First of all, our results provide theoretical insights about the variability in the functional architecture of the human brain. We show that, regardless of atlas, reliability of the vast majority of edges of the functional connectome is only “fair.” Still, thousands of connections had “good” reliability, and less than a hundred were “excellent.” This is in contrast with a previous study, which reported that the “good” and “excellent” edges combined were more than 25% of the functional connectome when considering 30 minutes of resting state (Elliott et al., 2019). This discrepancy might be due to the much lower sample size of the previous study (N = 33), which might not have had sufficient power to detect low ICC values. Indeed, with only two observations per subject, for example, at least 152 subjects are needed to detect an ICC = 0.20 with power = 80% and alpha = 0.05 (Bujang & Baharum, 2017). Importantly, when considering the distribution of the most reliable edges in the brain, some consistent patterns emerged across all atlases. Not surprisingly, connections involving areas prone to susceptibility artifacts, like the subgenual anterior cingulate cortex and inferior temporal lobe, had the lowest average reliability, probably because of lower signal-to-noise ratio. Secondly, in line with recent meta-analytic evidence (Noble et al., 2019), the most reliable connections involved nodes in the superior parietal, middle temporal lobes, and dorsolateral prefrontal cortex. This pattern bears a striking resemblance to what has been labeled the fronto-parietal network (Marek & Dosenbach, 2018). This network is implicated in cognitive control and interacts with other networks implicated in this function, such as the cingulo-opercular and salience networks (Marek et al., 2015; Power et al., 2013). It undergoes functional changes through development, increasing in both strength and flexibility from childhood to adulthood (Chai et al., 2017). Crucially, topography of the fronto-parietal network is highly variable between individuals, which might explain the very high ICC we detected for these connections (Laumann et al., 2015). Interestingly, the average connectivity of the fronto-parietal network, as defined by (Gordon et al., 2016), had only “good” reliability, despite presence of several “excellent” edges in this network as outlined above, suggesting that averaging connections might reduce the impact of the relatively rare “excellent” ones.

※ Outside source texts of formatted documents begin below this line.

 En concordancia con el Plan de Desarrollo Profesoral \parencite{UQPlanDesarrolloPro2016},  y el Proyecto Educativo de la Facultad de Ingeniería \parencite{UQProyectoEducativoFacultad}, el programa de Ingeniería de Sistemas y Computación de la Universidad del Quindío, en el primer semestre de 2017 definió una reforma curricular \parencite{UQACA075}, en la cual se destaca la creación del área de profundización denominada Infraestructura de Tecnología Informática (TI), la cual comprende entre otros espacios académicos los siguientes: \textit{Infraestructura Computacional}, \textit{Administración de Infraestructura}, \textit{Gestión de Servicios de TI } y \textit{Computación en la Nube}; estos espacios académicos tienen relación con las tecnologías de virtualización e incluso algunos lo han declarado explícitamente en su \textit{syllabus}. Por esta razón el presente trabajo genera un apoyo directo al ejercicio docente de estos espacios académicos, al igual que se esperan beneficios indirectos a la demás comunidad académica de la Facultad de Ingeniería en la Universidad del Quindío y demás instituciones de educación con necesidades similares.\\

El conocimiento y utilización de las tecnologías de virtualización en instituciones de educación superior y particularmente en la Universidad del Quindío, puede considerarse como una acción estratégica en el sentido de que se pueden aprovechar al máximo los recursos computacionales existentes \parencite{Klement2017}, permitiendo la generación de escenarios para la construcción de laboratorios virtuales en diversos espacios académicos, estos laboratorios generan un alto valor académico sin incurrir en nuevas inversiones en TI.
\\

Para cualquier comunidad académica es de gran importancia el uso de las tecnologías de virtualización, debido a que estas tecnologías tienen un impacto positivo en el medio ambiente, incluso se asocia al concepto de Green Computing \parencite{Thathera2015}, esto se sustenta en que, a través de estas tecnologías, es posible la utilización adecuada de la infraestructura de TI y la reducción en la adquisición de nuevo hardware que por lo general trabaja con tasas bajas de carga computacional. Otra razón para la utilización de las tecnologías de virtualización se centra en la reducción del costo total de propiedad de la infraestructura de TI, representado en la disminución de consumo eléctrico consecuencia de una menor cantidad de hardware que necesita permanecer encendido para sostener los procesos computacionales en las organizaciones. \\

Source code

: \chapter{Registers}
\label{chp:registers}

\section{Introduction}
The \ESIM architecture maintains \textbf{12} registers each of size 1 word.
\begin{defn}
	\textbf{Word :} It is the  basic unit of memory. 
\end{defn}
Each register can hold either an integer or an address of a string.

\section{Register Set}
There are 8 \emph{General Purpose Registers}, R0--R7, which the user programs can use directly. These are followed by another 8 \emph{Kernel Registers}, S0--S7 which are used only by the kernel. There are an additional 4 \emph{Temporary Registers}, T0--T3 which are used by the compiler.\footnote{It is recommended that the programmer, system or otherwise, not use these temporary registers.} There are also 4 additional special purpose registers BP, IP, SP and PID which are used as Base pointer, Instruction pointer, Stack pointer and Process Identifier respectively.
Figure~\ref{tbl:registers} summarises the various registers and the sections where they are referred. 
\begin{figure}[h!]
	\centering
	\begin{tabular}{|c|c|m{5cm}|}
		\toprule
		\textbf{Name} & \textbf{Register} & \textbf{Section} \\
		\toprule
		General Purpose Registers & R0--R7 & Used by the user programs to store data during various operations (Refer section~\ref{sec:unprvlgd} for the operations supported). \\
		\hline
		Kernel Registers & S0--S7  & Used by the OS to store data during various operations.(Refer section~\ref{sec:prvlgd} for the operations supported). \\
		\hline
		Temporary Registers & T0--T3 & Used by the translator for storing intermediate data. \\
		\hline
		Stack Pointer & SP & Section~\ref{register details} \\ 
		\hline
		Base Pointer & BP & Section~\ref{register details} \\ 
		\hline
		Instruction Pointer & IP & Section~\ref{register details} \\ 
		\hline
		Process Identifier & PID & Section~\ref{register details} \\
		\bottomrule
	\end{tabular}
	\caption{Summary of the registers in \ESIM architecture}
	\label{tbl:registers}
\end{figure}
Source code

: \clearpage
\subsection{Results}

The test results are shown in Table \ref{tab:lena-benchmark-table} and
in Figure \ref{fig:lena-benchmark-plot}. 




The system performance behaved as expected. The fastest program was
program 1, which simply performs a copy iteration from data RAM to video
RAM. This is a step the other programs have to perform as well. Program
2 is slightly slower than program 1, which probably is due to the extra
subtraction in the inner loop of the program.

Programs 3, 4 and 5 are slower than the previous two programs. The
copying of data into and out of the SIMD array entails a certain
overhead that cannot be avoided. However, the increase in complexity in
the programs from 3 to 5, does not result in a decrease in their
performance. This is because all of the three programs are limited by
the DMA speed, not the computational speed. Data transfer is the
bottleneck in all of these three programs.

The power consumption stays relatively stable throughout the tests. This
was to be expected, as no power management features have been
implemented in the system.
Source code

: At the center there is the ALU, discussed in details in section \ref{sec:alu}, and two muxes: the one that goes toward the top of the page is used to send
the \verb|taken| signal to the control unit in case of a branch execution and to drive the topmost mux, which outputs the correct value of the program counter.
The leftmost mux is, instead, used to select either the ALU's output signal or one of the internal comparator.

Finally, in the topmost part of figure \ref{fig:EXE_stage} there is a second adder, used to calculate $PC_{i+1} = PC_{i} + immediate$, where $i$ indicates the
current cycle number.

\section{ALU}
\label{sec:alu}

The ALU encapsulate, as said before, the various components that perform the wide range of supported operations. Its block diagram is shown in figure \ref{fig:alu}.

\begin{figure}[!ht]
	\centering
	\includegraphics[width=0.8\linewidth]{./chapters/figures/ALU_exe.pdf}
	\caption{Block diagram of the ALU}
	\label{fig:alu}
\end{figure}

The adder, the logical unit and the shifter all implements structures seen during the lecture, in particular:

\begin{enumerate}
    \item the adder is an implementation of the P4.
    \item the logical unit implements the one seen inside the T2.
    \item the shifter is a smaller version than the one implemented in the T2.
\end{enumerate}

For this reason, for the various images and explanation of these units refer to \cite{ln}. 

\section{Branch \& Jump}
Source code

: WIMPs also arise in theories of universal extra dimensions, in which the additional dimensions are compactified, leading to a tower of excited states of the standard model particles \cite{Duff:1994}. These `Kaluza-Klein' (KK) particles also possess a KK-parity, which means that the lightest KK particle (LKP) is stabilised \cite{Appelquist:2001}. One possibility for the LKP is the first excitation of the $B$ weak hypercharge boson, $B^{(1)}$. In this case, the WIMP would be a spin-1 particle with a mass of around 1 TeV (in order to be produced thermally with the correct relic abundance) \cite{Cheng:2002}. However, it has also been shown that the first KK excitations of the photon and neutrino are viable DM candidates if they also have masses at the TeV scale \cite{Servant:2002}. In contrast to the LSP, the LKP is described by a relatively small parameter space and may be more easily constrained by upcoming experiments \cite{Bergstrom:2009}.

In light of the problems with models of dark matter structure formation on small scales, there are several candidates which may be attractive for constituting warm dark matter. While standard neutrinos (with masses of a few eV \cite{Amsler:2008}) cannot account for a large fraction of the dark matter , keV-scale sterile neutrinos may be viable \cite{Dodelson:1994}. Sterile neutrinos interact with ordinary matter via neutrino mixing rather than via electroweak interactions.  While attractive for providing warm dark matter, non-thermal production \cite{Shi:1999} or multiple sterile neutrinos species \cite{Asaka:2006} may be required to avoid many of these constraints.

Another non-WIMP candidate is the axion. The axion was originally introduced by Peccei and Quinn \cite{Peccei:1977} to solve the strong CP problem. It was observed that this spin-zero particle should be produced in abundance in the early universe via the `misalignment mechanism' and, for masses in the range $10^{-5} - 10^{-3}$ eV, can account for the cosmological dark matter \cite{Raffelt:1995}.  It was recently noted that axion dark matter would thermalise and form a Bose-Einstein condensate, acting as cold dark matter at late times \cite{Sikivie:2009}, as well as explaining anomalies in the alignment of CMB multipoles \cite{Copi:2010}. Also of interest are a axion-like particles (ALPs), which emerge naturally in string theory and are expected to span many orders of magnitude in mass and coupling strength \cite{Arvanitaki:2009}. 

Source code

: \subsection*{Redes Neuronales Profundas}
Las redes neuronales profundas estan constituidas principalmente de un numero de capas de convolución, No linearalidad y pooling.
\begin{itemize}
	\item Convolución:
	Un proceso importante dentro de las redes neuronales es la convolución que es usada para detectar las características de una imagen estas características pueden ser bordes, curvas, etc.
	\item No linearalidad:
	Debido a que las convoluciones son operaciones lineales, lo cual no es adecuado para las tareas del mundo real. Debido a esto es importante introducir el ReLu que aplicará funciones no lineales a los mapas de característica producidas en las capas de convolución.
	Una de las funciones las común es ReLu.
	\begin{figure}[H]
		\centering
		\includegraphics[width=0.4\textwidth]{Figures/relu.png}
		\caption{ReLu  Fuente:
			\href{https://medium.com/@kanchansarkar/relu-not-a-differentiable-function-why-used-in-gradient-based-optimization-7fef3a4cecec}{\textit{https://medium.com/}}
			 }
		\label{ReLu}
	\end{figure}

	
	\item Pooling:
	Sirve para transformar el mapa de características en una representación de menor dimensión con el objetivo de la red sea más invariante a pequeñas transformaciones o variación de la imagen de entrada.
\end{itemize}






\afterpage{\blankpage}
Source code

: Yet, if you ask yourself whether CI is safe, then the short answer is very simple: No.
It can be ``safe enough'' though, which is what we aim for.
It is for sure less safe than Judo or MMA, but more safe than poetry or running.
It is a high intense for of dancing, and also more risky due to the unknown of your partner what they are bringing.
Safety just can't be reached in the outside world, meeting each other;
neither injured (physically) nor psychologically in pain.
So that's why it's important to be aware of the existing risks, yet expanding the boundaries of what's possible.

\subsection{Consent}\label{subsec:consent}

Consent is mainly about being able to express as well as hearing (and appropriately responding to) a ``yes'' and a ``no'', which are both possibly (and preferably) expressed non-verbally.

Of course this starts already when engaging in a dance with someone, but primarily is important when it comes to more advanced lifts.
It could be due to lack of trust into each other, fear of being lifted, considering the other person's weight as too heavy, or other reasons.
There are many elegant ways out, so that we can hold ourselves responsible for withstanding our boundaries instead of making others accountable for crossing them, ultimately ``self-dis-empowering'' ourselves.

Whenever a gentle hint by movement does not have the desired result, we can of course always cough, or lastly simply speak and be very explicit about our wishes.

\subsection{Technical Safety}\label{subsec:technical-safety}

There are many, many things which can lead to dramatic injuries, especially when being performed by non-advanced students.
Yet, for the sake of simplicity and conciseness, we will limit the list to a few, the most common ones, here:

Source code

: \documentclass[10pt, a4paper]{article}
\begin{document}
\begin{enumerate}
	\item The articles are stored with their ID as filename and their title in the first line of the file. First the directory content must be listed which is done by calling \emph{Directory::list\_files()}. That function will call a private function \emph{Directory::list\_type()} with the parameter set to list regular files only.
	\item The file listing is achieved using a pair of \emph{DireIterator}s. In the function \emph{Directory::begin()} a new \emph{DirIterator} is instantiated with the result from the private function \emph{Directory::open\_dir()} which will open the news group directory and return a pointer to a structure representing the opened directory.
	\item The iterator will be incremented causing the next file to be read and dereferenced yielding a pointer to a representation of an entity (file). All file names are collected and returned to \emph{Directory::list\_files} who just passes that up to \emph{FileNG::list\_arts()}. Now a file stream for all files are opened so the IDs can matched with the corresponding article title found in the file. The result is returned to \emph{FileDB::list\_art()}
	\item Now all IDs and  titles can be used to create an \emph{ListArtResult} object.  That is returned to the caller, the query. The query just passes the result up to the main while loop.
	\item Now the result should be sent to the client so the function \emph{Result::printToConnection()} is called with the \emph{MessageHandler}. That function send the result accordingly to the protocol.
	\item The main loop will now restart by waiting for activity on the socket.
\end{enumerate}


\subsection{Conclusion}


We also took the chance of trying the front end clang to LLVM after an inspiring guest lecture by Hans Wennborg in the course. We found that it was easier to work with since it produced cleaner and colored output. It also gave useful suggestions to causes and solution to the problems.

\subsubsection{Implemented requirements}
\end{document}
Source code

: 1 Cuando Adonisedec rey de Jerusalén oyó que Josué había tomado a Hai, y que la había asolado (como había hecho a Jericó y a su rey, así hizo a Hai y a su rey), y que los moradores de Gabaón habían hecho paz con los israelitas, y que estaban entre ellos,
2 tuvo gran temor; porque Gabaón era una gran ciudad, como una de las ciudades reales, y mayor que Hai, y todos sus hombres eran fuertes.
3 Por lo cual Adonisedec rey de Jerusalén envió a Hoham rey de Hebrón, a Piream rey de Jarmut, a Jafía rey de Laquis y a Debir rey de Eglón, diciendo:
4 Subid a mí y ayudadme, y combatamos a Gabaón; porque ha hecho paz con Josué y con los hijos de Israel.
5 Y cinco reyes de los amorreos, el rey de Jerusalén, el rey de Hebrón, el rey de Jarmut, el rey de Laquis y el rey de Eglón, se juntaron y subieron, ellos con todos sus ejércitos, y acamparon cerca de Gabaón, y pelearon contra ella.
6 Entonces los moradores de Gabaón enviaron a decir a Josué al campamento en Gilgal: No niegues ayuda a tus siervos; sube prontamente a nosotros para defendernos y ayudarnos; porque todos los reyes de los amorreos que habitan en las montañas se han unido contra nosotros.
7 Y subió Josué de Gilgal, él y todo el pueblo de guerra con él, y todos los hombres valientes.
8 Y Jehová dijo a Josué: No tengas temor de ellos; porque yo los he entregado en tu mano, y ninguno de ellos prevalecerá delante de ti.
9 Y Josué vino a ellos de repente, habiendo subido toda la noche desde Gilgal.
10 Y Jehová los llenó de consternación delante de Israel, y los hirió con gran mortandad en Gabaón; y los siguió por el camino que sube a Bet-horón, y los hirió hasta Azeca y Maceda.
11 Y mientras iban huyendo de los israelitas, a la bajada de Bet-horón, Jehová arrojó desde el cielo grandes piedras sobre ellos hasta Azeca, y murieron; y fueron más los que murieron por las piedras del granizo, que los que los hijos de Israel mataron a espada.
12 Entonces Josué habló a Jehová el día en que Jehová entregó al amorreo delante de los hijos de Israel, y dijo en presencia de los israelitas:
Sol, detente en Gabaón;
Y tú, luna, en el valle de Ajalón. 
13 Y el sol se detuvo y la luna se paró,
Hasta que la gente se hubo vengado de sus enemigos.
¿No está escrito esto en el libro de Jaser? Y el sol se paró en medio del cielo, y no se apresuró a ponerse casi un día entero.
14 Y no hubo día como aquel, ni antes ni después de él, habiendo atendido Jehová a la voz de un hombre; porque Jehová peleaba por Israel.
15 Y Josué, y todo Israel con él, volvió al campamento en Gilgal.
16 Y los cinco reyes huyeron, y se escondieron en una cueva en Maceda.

Our work informs future studies wanting to focus on portions of the functional connectome that combine high between-subjects reliability with low within-subjects reliability, such as those investigating potential clinical biomarkers or correlations with behavioral measures or self-reports. In particular, the fronto-parietal network has also been shown to be disrupted across a wide range of psychiatric disorders (Cole et al., 2014). This finding, combined with the excellent reliability of FC we have shown for this network, highlights that the functional connections between dorsolateral prefrontal, superior parietal, and middle temporal cortices are excellent potential targets for biomarker development in psychiatry. To aid future studies wishing to focus on specific edges depending on their reliability, we provide connectivity “masks” for each atlas in our GitHub repository, that is, connectivity matrices in which each edge is labeled with its reliability (poor, fair, good, or high), connectivity matrices with the ICC values for each edge, and connectivity matrices with the upper and lower confidence intervals for our ICC estimates (“ICC_matrices/”). Our results also indicate that another viable complimentary approach for biomarker studies is computing average connectivity of known resting-state networks by using an atlas, which consistently returns values that have “good” reliability. This is in line with previous studies which showed, for example, that average connectivity of the default mode network is a good candidate measure for clinical translation and that connectivity within established networks is reliable in general (Ball et al., 2017; Zuo & Xing, 2014). This also offers a very strong reduction of the number of features (from tens of thousands to a dozen), which might be desirable, depending on the study aims.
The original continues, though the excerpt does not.